As I slam the bedroom door behind me I push my back against it as I try to catch my breath and stop the blood rushing to my cheeks. None of this makes sense to me. the situation has already gone so out of control, and I can't seem to grasp my sanity. I know he is a monster; I have seen it. I can't understand for the life of me why my body seems to act this way around.
It's true I'm not a child. I understand what it means to be turned on. At the tender age of twenty-four I should have already gone through what I know so many my age have done several times. Yet here I am in some cabin in the woods, with a man I barely know, and at the first sign of intimacy, I run.
Coward. I feel like such a coward. Would it really be so bad if I had of closed the distance and let his lips touch mine?
The way he was looking at me, I was already feeling the need to feel his lips. I wanted that kiss badly, but my stupid brain just had to join in and ruin the moment. I still have so many questions. Why does he feel so familiar to me? Why do his eyes feel like they know more than he is saying? Can I really believe in this whole mate business? Do I want to believe it?
No. Yes. A part of me wants that connection. To feel like I belong to someone. To be more than just an obligation to someone. To have a true home again.
As my thoughts fly through my mind I hardly even notice when my breathing calms.

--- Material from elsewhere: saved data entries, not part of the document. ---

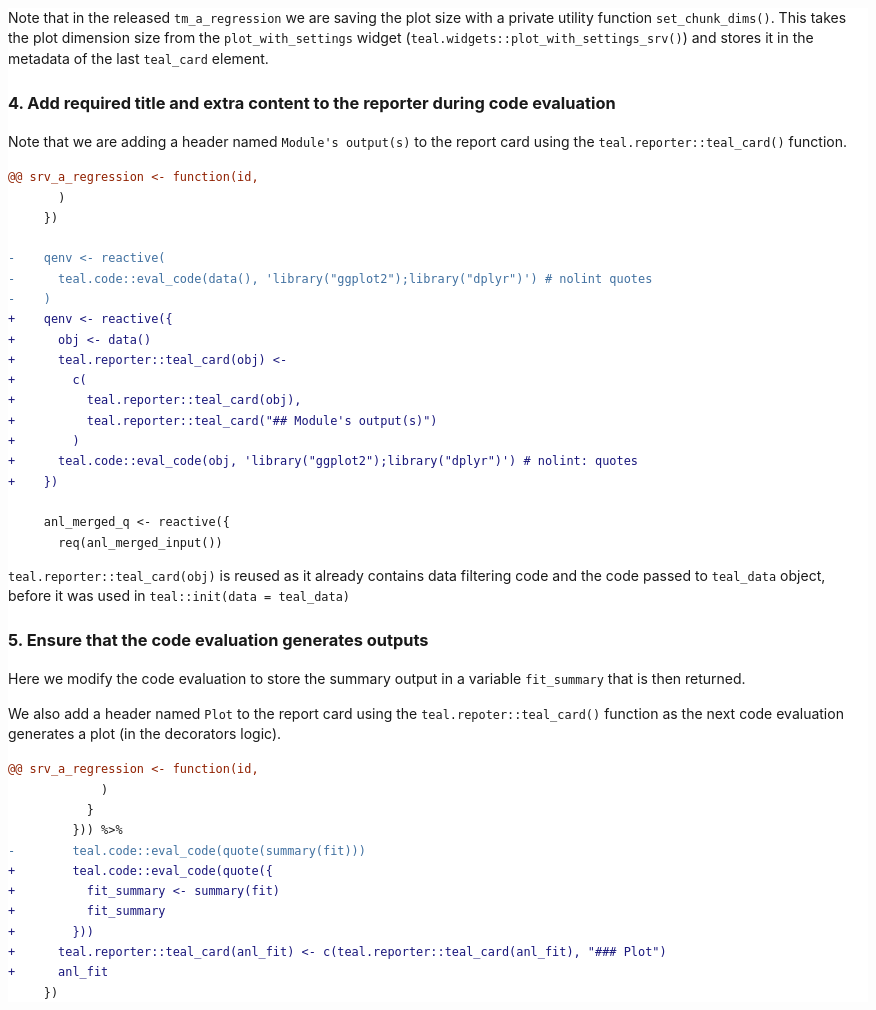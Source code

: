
 ```diff
```

Note that in the released `tm_a_regression` we are saving the plot size with a private utility function `set_chunk_dims()`.
This takes the plot dimension size from the `plot_with_settings` widget (`teal.widgets::plot_with_settings_srv()`) and stores it in the metadata of the last `teal_card` element.

### 4. Add required title and extra content to the reporter during code evaluation

Note that we are adding a header named `Module's output(s)` to the report card using the `teal.reporter::teal_card()` function.

```diff
@@ srv_a_regression <- function(id,
       )
     })

-    qenv <- reactive(
-      teal.code::eval_code(data(), 'library("ggplot2");library("dplyr")') # nolint quotes
-    )
+    qenv <- reactive({
+      obj <- data()
+      teal.reporter::teal_card(obj) <-
+        c(
+          teal.reporter::teal_card(obj),
+          teal.reporter::teal_card("## Module's output(s)")
+        )
+      teal.code::eval_code(obj, 'library("ggplot2");library("dplyr")') # nolint: quotes
+    })

     anl_merged_q <- reactive({
       req(anl_merged_input())
```
`teal.reporter::teal_card(obj)` is reused as it already contains data filtering code and the code passed to `teal_data` object, before it was used in `teal::init(data = teal_data)`
### 5. Ensure that the code evaluation generates outputs

Here we modify the code evaluation to store the summary output in a variable `fit_summary` that is then returned.

We also add a header named `Plot` to the report card using the `teal.repoter::teal_card()` function as the next code evaluation generates a plot (in the decorators logic).

```diff
@@ srv_a_regression <- function(id,
             )
           }
         })) %>%
-        teal.code::eval_code(quote(summary(fit)))
+        teal.code::eval_code(quote({
+          fit_summary <- summary(fit)
+          fit_summary
+        }))
+      teal.reporter::teal_card(anl_fit) <- c(teal.reporter::teal_card(anl_fit), "### Plot")
+      anl_fit
     })
```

Lifting my head I look around the bedroom and it is exactly how I remember leaving it this morning. After everything I have been through and learned today, it all seems so distant from the scared girl who slept in this bed. With the way that his presence makes me feel, I have no idea what I want right now.
Walking over to the bed, I run my hand along the silken comforter letting the smoothness calm me. I take a deep breath preparing to do what I do best. To get some answers. Perhaps if I get more of them, I will be able to decide better. I know one thing is for sure. My head won't allow me to leave this place before I do. With my mind made up I take a step toward the door preparing to question a dragon.
As I reach for the nob a knock sounds against the door. The noise has me freezing in my tracks. Not sure how to proceed I end up just staring at the closed door. I was supposed to come to him that way I would stay in control. He wasn't supposed to come knocking. As I ponder on how to take control back in the situation his knock comes a second time. Only these times it's a bit louder.
"Em" I hear him call my name. My breathing picks up again but still I make no move toward the door.
"Look I didn't mean to make you .....uh, well uncomfortable or anything. I...I didn't mean to....no......look I'm sorry. I'm sorry for trying to kiss you" he stutters out.
I drop my hand back to my side and stare at the door. I swear I can almost feel his heat through it. I can hear the indecision in his voice. He really does sound apologetic even when I don't really think he did anything wrong. I just might be able to use this to my advantage. Not giving myself time to change my mind, I open the door so fast I wasn't prepared for the sight of him.
His chocolatey display of goodness causes me to lose my thoughts. In the evening light he somehow looks even better. There seems to be a sheen to his solid muscles that I have noticed before. He is so large he fills the doorway. To make it through he would probably have to turn to the side. He would definitely have to duck. My eyes zero in on his chest.
His pecs are definitely defined. They almost look hard to the touch surrounded by his small, pointed nipple. The tiny lump would probably fir perfect between my teeth. I bet I could bounce a rock of those pecks likes the Rock does the berries.
I am snapped out of my ogling by a low growl. "If you want to touch us mate, all you have to do is ask. No rocks or berries will be necessary" Martell says pushing forward.
YOU ARE READING
The Redemption of Maximus
RomanceThe world is screwed up place. Everyone in it just wants peace when it isn't promised to nobody. We work for ourselves to try to improve our ways of life only for someone who has more to take it. Everything is about monetary gain and if you don't go...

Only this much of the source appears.